Patent Ductus Arteriosus: Clinical exam is inaccurate and imprecise in diagnosing PDA with left to right shunting in premature infants

Clinical Bottom Line

In preterm infants with birth weights 750 to 1750 grams, the clinical examination on days 3 to 7 of life is inadequate to diagnose a PDA with left to right shunting.

Citation

Davis P., Turner-Gomes S., Cunningham K., et al.
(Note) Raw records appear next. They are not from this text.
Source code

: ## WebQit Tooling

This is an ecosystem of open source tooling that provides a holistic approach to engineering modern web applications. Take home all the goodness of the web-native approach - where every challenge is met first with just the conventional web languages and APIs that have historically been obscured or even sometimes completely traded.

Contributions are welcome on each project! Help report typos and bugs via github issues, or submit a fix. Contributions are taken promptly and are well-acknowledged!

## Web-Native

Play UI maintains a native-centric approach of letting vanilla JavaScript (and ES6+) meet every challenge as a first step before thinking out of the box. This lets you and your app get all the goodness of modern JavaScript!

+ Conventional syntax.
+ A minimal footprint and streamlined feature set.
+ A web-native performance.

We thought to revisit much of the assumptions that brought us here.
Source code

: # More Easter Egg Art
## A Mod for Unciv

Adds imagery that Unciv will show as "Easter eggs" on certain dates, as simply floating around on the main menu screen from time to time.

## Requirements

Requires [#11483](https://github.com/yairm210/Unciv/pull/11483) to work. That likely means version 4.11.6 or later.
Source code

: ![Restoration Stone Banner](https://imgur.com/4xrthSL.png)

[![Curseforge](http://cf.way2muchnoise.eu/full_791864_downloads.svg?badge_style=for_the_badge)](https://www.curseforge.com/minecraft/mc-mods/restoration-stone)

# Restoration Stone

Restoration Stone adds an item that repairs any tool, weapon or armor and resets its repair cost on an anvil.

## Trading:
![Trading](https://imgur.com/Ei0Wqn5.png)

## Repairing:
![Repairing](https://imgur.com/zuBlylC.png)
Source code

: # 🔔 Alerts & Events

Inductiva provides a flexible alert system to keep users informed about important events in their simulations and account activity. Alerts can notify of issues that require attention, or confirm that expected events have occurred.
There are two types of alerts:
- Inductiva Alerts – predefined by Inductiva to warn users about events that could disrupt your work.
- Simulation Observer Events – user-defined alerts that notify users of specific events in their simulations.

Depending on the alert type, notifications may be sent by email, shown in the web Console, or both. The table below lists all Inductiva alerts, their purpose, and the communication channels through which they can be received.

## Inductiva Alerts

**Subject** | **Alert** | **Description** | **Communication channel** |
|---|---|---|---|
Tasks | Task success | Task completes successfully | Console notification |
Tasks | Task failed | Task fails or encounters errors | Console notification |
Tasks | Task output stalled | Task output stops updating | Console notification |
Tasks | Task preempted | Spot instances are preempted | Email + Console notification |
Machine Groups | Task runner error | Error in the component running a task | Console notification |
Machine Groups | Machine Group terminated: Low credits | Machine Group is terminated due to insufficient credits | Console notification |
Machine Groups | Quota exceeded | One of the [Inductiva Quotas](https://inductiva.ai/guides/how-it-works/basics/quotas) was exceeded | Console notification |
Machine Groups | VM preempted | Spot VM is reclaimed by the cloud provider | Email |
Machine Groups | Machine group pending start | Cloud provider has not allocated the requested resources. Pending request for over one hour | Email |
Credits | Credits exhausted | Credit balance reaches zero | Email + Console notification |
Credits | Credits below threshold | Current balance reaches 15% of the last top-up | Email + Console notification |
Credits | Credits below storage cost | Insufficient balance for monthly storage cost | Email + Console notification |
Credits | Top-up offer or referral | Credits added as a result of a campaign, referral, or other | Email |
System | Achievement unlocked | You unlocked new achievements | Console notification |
Precision and Accuracy of Clinical and Radiological Signs in Premature Infants at Risk of Patent Ductus Arteriosus. Arch Pediatr Adolesc Med 1995; 149: 1136-1141.

Clinical Question

In preterm infants, what is the accuracy of the clinical examination as a diagnostic test for patent ductus arteriosus (PDA) with left to right shunting?

Search Terms

PubMed search using MeSH terms: "patent ductus arteriosus", "infant, premature" and "sensitivity and specificity"

The Study

  • The Study Patients: Infants with birth weights between 750 and 1750 gm and who were between 3 and 7 days old. Infants were enrolled from one Canadian neonatal intensive care unit.
  • Independent blind: reference standard applied regardless of test result and performed in an appropriate spectrum of patients
  • Target disorder and Gold Standard: Patent ductus arteriosus with left to right shunting. Gold standard was echocardiography.
  • Diagnostic test: Each infant was assessed independently by at least three and up to five assessors for the pulse quality, precordial activity, and cardiac murmur.

The Evidence

Clinical Sign Sensitivity Specificity + Likelihood Ratio
Increased pulse volume 43% 74% 1.6
Active Precordium 26% 85% 1.7
Cardiac Murmur 42% 87% 3.0

Positive Predictive Value
= 22% (pulse volume); 36% (precordium); 51% (murmur).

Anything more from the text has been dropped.